A frequently cited 2017 study published in Women and Birth surveyed women who had consumed their placentas and found that the majority reported positive experiences. However, self-reported surveys don't control for placebo effect, expectation bias, or other postpartum variables — meaning the results can't establish that the pills caused those outcomes.

Research on hormone content specifically has raised questions about whether hormones present in the placenta survive processing at levels sufficient to have physiological effects. A 2018 UNLV study found that steaming and dehydrating the placenta significantly reduced hormone concentrations. Whether the remaining amounts meaningfully affect postpartum hormone balance remains unresolved.

On iron content: some researchers have suggested that iron replenishment is a plausible mechanism — particularly for individuals who experienced significant blood loss during delivery — but no studies have confirmed this produces outcomes measurably superior to standard iron supplementation or dietary iron sources.

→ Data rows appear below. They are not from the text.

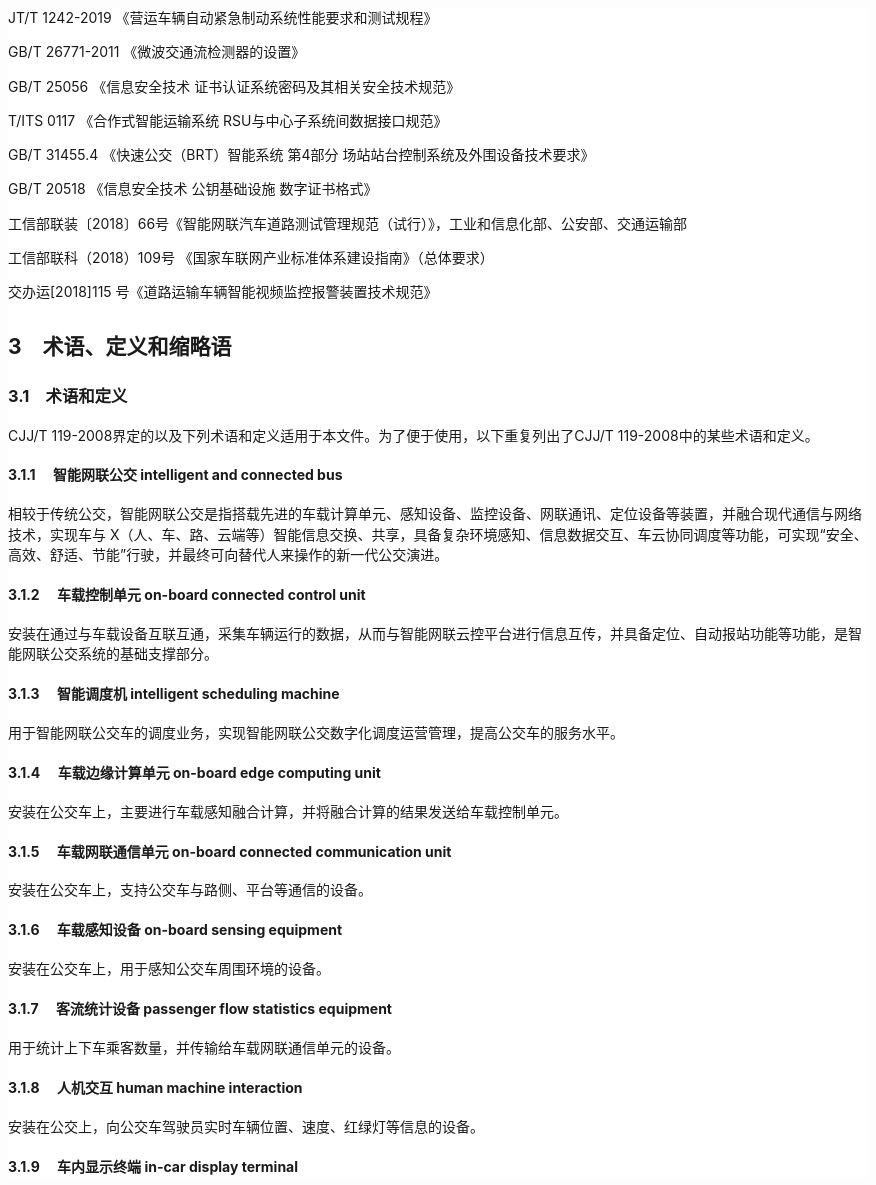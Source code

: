 JT/T 1242-2019   《营运车辆自动紧急制动系统性能要求和测试规程》

GB/T 26771-2011  《微波交通流检测器的设置》

GB/T 25056    《信息安全技术 证书认证系统密码及其相关安全技术规范》

T/ITS 0117     《合作式智能运输系统 RSU与中心子系统间数据接口规范》

GB/T 31455.4    《快速公交（BRT）智能系统 第4部分 场站站台控制系统及外围设备技术要求》

GB/T 20518    《信息安全技术 公钥基础设施 数字证书格式》

工信部联装〔2018〕66号《智能网联汽车道路测试管理规范（试行）》，工业和信息化部、公安部、交通运输部

工信部联科（2018）109号  《国家车联网产业标准体系建设指南》（总体要求）

交办运[2018]115 号《道路运输车辆智能视频监控报警装置技术规范》

## 3　术语、定义和缩略语

### 3.1　术语和定义

CJJ/T 119-2008界定的以及下列术语和定义适用于本文件。为了便于使用，以下重复列出了CJJ/T 119-2008中的某些术语和定义。

#### 3.1.1　 智能网联公交 intelligent and connected bus

相较于传统公交，智能网联公交是指搭载先进的车载计算单元、感知设备、监控设备、网联通讯、定位设备等装置，并融合现代通信与网络技术，实现车与 X（人、车、路、云端等）智能信息交换、共享，具备复杂环境感知、信息数据交互、车云协同调度等功能，可实现“安全、高效、舒适、节能”行驶，并最终可向替代人来操作的新一代公交演进。

#### 3.1.2　 车载控制单元 on-board connected control unit

安装在通过与车载设备互联互通，采集车辆运行的数据，从而与智能网联云控平台进行信息互传，并具备定位、自动报站功能等功能，是智能网联公交系统的基础支撑部分。

#### 3.1.3　 智能调度机 intelligent scheduling machine

用于智能网联公交车的调度业务，实现智能网联公交数字化调度运营管理，提高公交车的服务水平。

#### 3.1.4　 车载边缘计算单元 on-board edge computing unit

安装在公交车上，主要进行车载感知融合计算，并将融合计算的结果发送给车载控制单元。

#### 3.1.5　 车载网联通信单元 on-board connected communication unit

安装在公交车上，支持公交车与路侧、平台等通信的设备。

#### 3.1.6　 车载感知设备 on-board sensing equipment

安装在公交车上，用于感知公交车周围环境的设备。

#### 3.1.7　 客流统计设备 passenger flow statistics equipment

用于统计上下车乘客数量，并传输给车载网联通信单元的设备。

#### 3.1.8　 人机交互 human machine interaction

安装在公交上，向公交车驾驶员实时车辆位置、速度、红绿灯等信息的设备。

#### 3.1.9　 车内显示终端 in-car display terminal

Safety Considerations the Research Has Raised ⚠️

Unlike most supplements, placenta pills carry some unique safety considerations that public health organizations have flagged:

  • In 2017, the CDC documented a case in which a newborn developed a recurring Group B Streptococcus infection linked to the mother's consumption of contaminated placenta capsules. The report highlighted that standard encapsulation processes may not reach temperatures sufficient to eliminate pathogens.
  • The FDA does not regulate placenta encapsulation services. There is no standardized preparation protocol, and quality control varies entirely by provider.
  • Because the placenta filters many substances during pregnancy, it may also concentrate environmental contaminants, heavy metals, or remnants of medications — the implications of consuming these in capsule form are not well studied.

Why Outcomes Vary So Significantly

Even among those who report positive experiences, outcomes appear to depend on a wide range of individual factors:

  • Volume of blood loss during delivery — someone who lost significant blood may respond differently to iron-containing placenta capsules than someone who did not
  • Baseline hormone levels postpartum — individual hormonal shifts after birth vary substantially
  • Breastfeeding status — factors affecting milk supply are complex and multifactorial
  • Mental health history — postpartum mood is shaped by genetics, sleep deprivation, social support, and many variables beyond nutrition
  • Preparation method — raw versus steamed processing affects which compounds remain and in what concentrations
  • Timing and dosage — when pills are started and how many are taken varies by provider and individual protocol

The Missing Pieces

What the current research can say with confidence is this: the placenta contains biologically active compounds and nutrients, processing affects what survives, and evidence for specific benefits in humans remains preliminary and methodologically limited. What it cannot tell you is how any of this applies to your particular postpartum health profile, your hormonal baseline, your recovery circumstances, or whether the preparation you'd access would be safe and consistent.

Those are the variables that determine whether this topic is even relevant to your situation — and they're the ones only you and a qualified healthcare provider can assess together.